### WHAT IS NEEDED
Go through the entries below and copy every line that holds the word "dimensional".

Stored dataset items:
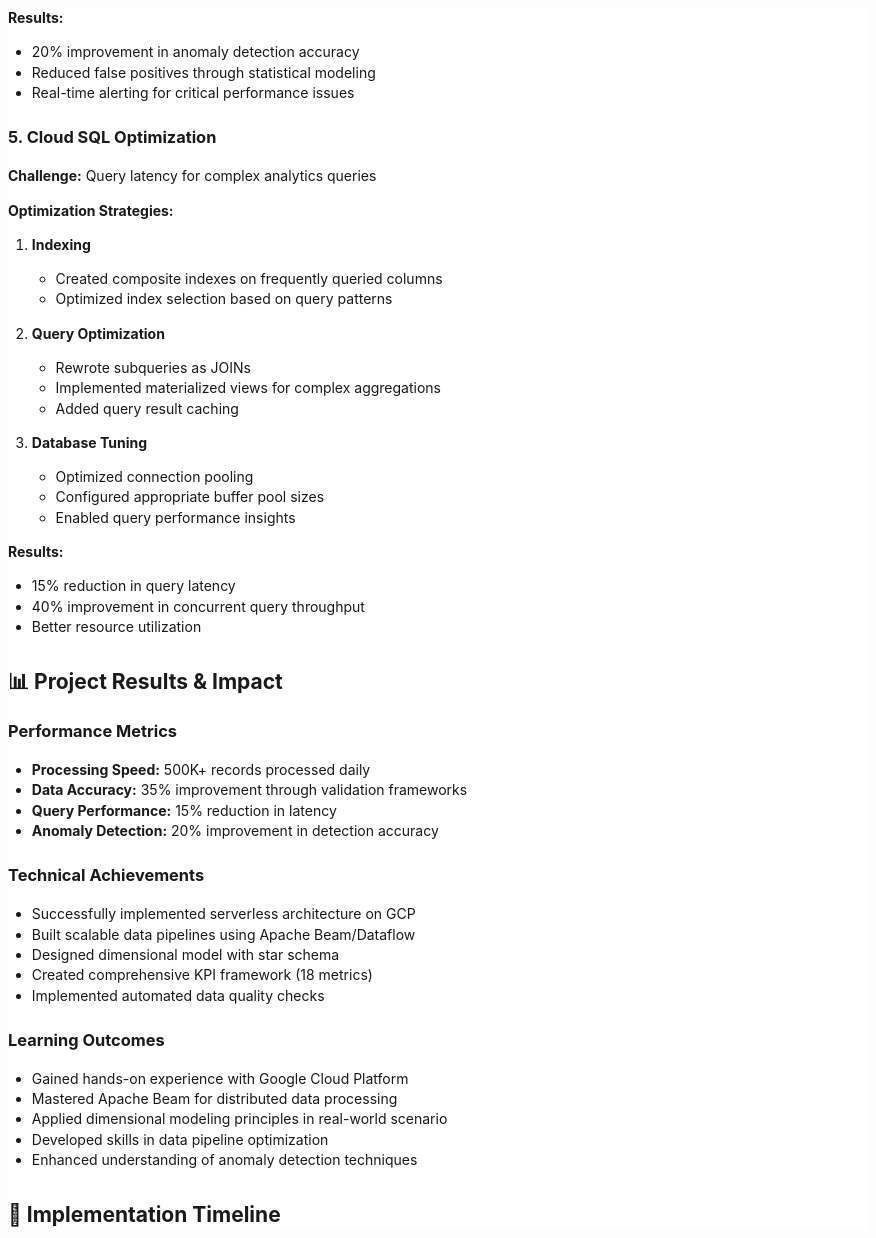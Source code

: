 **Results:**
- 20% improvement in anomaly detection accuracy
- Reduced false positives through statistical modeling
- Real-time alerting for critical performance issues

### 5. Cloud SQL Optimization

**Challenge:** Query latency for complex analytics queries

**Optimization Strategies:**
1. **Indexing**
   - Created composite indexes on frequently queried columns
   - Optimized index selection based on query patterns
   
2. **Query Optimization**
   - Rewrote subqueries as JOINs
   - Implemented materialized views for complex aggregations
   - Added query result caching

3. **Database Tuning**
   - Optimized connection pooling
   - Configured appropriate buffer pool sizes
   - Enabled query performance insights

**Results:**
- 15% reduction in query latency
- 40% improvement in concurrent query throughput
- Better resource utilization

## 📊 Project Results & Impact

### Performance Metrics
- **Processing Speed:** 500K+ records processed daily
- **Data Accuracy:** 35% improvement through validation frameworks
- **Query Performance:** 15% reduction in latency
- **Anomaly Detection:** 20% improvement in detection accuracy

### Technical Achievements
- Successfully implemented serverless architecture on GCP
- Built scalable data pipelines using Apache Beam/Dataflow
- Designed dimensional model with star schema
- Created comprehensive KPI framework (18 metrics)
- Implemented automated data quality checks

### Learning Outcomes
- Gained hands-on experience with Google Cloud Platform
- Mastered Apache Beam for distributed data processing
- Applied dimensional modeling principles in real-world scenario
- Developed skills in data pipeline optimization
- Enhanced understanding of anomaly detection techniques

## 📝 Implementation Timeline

### SOLUTION FOR THIS TASK
- Designed dimensional model with star schema
- Applied dimensional modeling principles in real-world scenario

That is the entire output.